From the 4th to the 23rd of September, this exhibit of international proportions will display leading regional design talent at Somerset House in Covent Garden. The Biennale seeks to demonstrate how design influences our emotions and every aspect of our lives.
Installations will cumulatively probe at seven distinct emotional states, anger, contempt, disgust, fear, happiness, sadness, and surprise, chosen due to their universality in the animal kingdom, as outlined in Charles Darwin’s book The Expression of the Emotions in Man and Animal. The works showcased will be interactive, prompting viewers to consider the ways in which design actively communicates with us.
This year’s Advisory Committee and Jury comprises several well-established experts and will award Medals to those design teams that provided the most significant contributions. Jury members include Paola Antonelli, Director of Research and Development at the Museum of Modern Art, New York, Dr Tristram Hunt, Director of London’s Victoria and Albert Museum, and Hadeel Ibrahim, Board Director of the Mo Ibrahim Foundation, based in London.

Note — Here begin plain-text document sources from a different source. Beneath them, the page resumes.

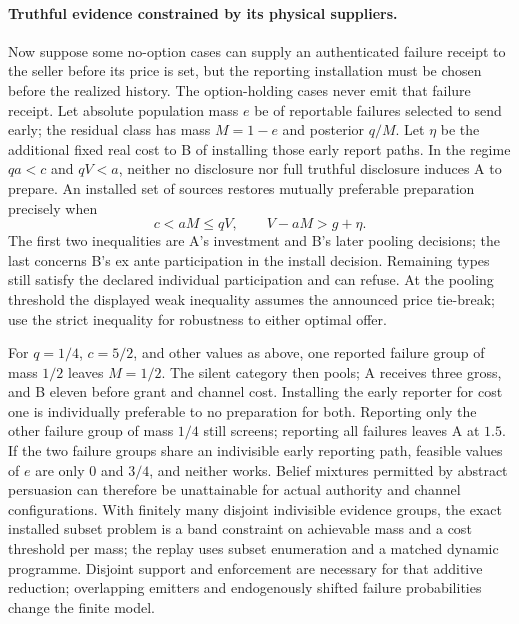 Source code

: \documentclass{article}
\begin{document}
\paragraph{Truthful evidence constrained by its physical suppliers.}
Now suppose some no-option cases can supply an authenticated failure receipt to the seller before its price is set, but the reporting installation must be chosen before the realized history. The option-holding cases never emit that failure receipt. Let absolute population mass $e$ be of reportable failures selected to send early; the residual class has mass $M=1-e$ and posterior $q/M$. Let $\eta$ be the additional fixed real cost to B of installing those early report paths. In the regime $qa<c$ and $qV<a$, neither no disclosure nor full truthful disclosure induces A to prepare. An installed set of sources restores mutually preferable preparation precisely when
\[
  c<aM\le qV,\qquad V-aM>g+\eta.
\]
The first two inequalities are A's investment and B's later pooling decisions; the last concerns B's ex ante participation in the install decision. Remaining types still satisfy the declared individual participation and can refuse. At the pooling threshold the displayed weak inequality assumes the announced price tie-break; use the strict inequality for robustness to either optimal offer.

For $q=1/4$, $c=5/2$, and other values as above, one reported failure group of mass $1/2$ leaves $M=1/2$. The silent category then pools; A receives three gross, and B eleven before grant and channel cost. Installing the early reporter for cost one is individually preferable to no preparation for both. Reporting only the other failure group of mass $1/4$ still screens; reporting all failures leaves A at $1.5$. If the two failure groups share an indivisible early reporting path, feasible values of $e$ are only $0$ and $3/4$, and neither works. Belief mixtures permitted by abstract persuasion can therefore be unattainable for actual authority and channel configurations. With finitely many disjoint indivisible evidence groups, the exact installed subset problem is a band constraint on achievable mass and a cost threshold per mass; the replay uses subset enumeration and a matched dynamic programme. Disjoint support and enforcement are necessary for that additive reduction; overlapping emitters and endogenously shifted failure probabilities change the finite model.
\end{document}
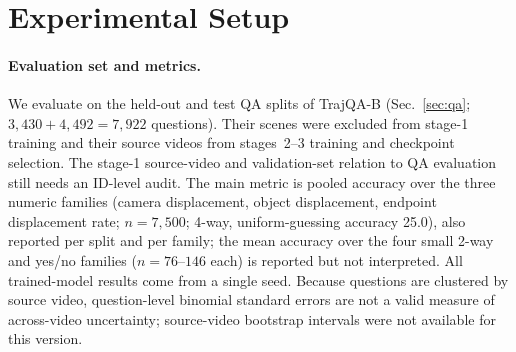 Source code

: \section{Experimental Setup}
\label{app:exp_setup}

\paragraph{Evaluation set and metrics.}
We evaluate on the held-out and test QA splits of TrajQA-B (Sec.~\ref{sec:qa}; $3{,}430+4{,}492=7{,}922$ questions). Their scenes were excluded from stage-1 training and their source videos from stages~2--3 training and checkpoint selection. The stage-1 source-video and validation-set relation to QA evaluation still needs an ID-level audit.
The main metric is pooled accuracy over the three numeric families (camera displacement, object displacement, endpoint displacement rate; $n=7{,}500$; 4-way, uniform-guessing accuracy 25.0), also reported per split and per family; the mean accuracy over the four small 2-way and yes/no families ($n=76$--$146$ each) is reported but not interpreted.
All trained-model results come from a single seed. Because questions are clustered by source video, question-level binomial standard errors are not a valid measure of across-video uncertainty; source-video bootstrap intervals were not available for this version.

An installation worth checking out might be the Refugee’s Pavilion, which will present objects designed by displaced people. This crucial contribution to 2018’s London Design Biennale will investigate an incredibly sensitive and topical corner of the design, ever-important, seeing as how survival tools are designed can irrevocably alter how human migration develops.
Nicole L’huillier, recently featured in CLOT Magazine, is collaborating in the Greek pavilion. The kinetic installation called ΑΝΥΠΑΚΟΗ (Disobedience) will be the centrepiece project on display in the courtyard of Somerset House.